Man, was I stuck. I mean, really stuck. Like when you try to turn an old faucet and the whole thing just squeaks and won’t move. That was my life a few months ago. Everything felt heavy. Every decision I tried to make just flopped over like a dead fish. I was running in circles, just doing the same dumb stuff every day, pretending it was progress, but really I was just drowning in the old mess.
I was in this holding pattern, right? Complaining about the same handful of garbage issues for weeks, maybe months. I felt like I was pedaling uphill and going backward at the same time. I knew I needed a massive reset, but I wasn’t gonna shell out cash for some fancy weekend retreat or listen to a guru telling me to find my ‘inner child.’ That stuff never sticks for real people.
It all came to a painful, immediate stop one Tuesday afternoon, though. My older sister called. She didn’t even start with a hello. She just laid into me. She’d been asking me to help her with some simple paperwork for weeks, and I kept putting it off, coming up with these pathetic excuses about being ‘too busy’ or ‘too stressed.’ She finally snapped. She just said, “You know what? Forget the papers. You can’t even help yourself, let alone anyone else. You talk about changing your life but you just sit there letting the dirt pile up. You’ve built a dam in your head, and you’re just staring at it.”

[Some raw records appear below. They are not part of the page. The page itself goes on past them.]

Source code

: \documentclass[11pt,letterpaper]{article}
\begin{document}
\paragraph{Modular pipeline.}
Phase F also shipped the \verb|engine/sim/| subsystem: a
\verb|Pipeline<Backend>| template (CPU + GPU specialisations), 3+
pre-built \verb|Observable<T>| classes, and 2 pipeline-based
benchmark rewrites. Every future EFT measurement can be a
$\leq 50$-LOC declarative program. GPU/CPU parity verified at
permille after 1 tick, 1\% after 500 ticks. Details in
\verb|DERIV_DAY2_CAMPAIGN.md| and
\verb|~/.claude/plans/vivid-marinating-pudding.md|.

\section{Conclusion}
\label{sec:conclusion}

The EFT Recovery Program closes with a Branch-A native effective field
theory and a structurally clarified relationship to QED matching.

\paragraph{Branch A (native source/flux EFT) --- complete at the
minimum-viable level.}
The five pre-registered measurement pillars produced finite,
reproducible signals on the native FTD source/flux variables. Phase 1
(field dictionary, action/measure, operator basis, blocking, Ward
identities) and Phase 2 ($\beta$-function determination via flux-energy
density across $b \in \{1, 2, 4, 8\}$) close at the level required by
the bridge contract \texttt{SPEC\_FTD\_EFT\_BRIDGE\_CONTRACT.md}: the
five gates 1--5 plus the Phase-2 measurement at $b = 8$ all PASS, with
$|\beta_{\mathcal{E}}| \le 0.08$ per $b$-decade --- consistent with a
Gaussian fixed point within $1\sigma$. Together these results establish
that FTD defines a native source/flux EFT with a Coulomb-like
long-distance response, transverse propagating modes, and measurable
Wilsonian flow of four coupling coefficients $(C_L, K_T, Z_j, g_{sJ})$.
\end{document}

Damn. That was my moment. That hit me harder than any breakup or job loss ever could. I actually saw it—I was the problem. I was the one building the wall, stopping everything. I hung up the phone and just sat in silence for a solid hour, staring at the dust on my coffee table. The shame was a physical weight.

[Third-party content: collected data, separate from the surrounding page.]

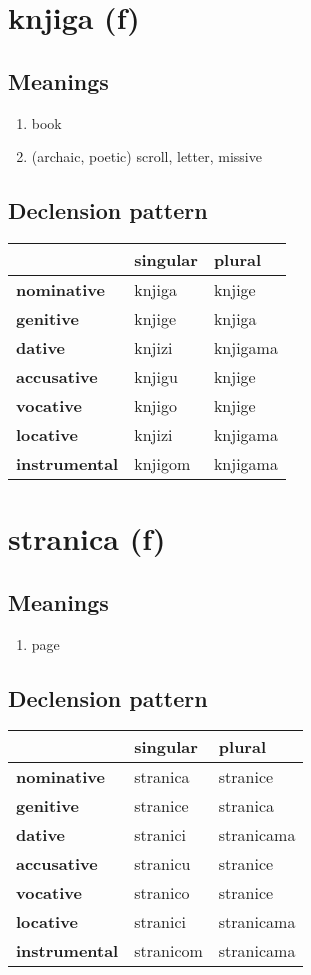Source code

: \filbreak
\section{knjiga (f)}
\subsection*{Meanings}
\begin{enumerate}
\item book
\item (archaic, poetic) scroll, letter, missive
\end{enumerate}
\subsection*{Declension pattern}
\begin{tabularx}{\linewidth}{Xll}
\toprule
{} & singular &    plural \\
\midrule
\textbf{nominative  } &   knjiga &    knjige \\
\textbf{genitive    } &   knjige &    knjiga \\
\textbf{dative      } &   knjizi &  knjigama \\
\textbf{accusative  } &   knjigu &    knjige \\
\textbf{vocative    } &   knjigo &    knjige \\
\textbf{locative    } &   knjizi &  knjigama \\
\textbf{instrumental} &  knjigom &  knjigama \\
\bottomrule
\end{tabularx}

\filbreak
\section{stranica (f)}
\subsection*{Meanings}
\begin{enumerate}
\item page
\end{enumerate}
\subsection*{Declension pattern}
\begin{tabularx}{\linewidth}{Xll}
\toprule
{} &   singular &      plural \\
\midrule
\textbf{nominative  } &   stranica &    stranice \\
\textbf{genitive    } &   stranice &    stranica \\
\textbf{dative      } &   stranici &  stranicama \\
\textbf{accusative  } &   stranicu &    stranice \\
\textbf{vocative    } &   stranico &    stranice \\
\textbf{locative    } &   stranici &  stranicama \\
\textbf{instrumental} &  stranicom &  stranicama \\
\bottomrule
\end{tabularx}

I drove out of the city later that day. I wasn’t aiming anywhere in particular, just needed to move. I ended up pulling over by the Old Mill Creek, the little slow river by the abandoned plant. Nothing scenic, just brown, muddy water always moving south. It was just moving. And I remembered some stupid thing I saw on a documentary years ago, something ancient about the river meaning: constant motion, everything is temporary, you can’t dip your foot in the same water twice. I thought, screw it, I’m borrowing this idea. Why not use this goofy, simple river to brute-force a reset?
The Action Plan: Force the Flow
I didn’t buy crystals or start chanting. This was my raw, practical version of using the river’s meaning. This is what I committed to, starting the next day.
- I just showed up. Every single morning for sixteen days straight, I drove to the river and stood there for ten minutes. No phone. Just me and the river noise. I had to physically practice showing up and being present with movement.
- I identified the ‘Clinging Debris.’ I mentally picked three things that were clogging my spirit. Not massive life goals, just the heavy, annoying, repetitive trash. The resentment I had toward my old boss who screwed me over, the constant anxiety about my savings account balance, and the guilt over flaking on my sister. Three anchors that kept dragging me back.
- I mentally tossed them in the current. This sounds totally nuts, but I closed my eyes and pushed those thoughts—the images, the emotions, the arguments—out of my head and into the river’s moving water. I watched them, in my mind’s eye, flowing away, getting smaller and smaller. I made a silent, serious contract with myself: I will not fish those particular three sticks out of the water again. If a thought about the old boss popped back up, I would physically look at the actual river and say out loud, “Gone now. Moving on.”
- I started copying the flow in little ways. The river just accepts whatever flows into it and keeps going. I had to do the same. I forced myself to say yes to small, new, mildly uncomfortable things. An ugly twenty-minute detour on the way to the store. A totally different meal from the one I planned. I even bought a shirt in a color I usually avoid. I had to practice what the river was doing: just keeping the motion going, no matter how insignificant or messy the input was. New input, new movement, every day.
After nearly three weeks, the structure holding me in place just loosened up. I wasn’t suddenly successful or enlightened, let’s be honest. Nobody is that easy. But the dam broke. The water was moving again. I stopped replaying that old argument with my boss mentally because I’d already tossed that trash downstream. I quit checking my savings account every hour, realizing that money anxiety was just one more stupid twig floating by. It wasn’t the whole river. My spirit, the core of me, was flowing again, even if it was just a slow, muddy, unglamorous flow.
It’s not some complicated spiritual retreat. It’s just brutal, repetitive action based on a very simple, everyday idea. If you want a life change, you have to physically and mentally move the emotional crap that’s blocking you. The river is the perfect, dumb, honest reminder of how to do it. You don’t have to be perfect; you just have to keep moving past the mess. That’s the whole ticket. Try it. Go stare at some moving water and start tossing your debris in. It works.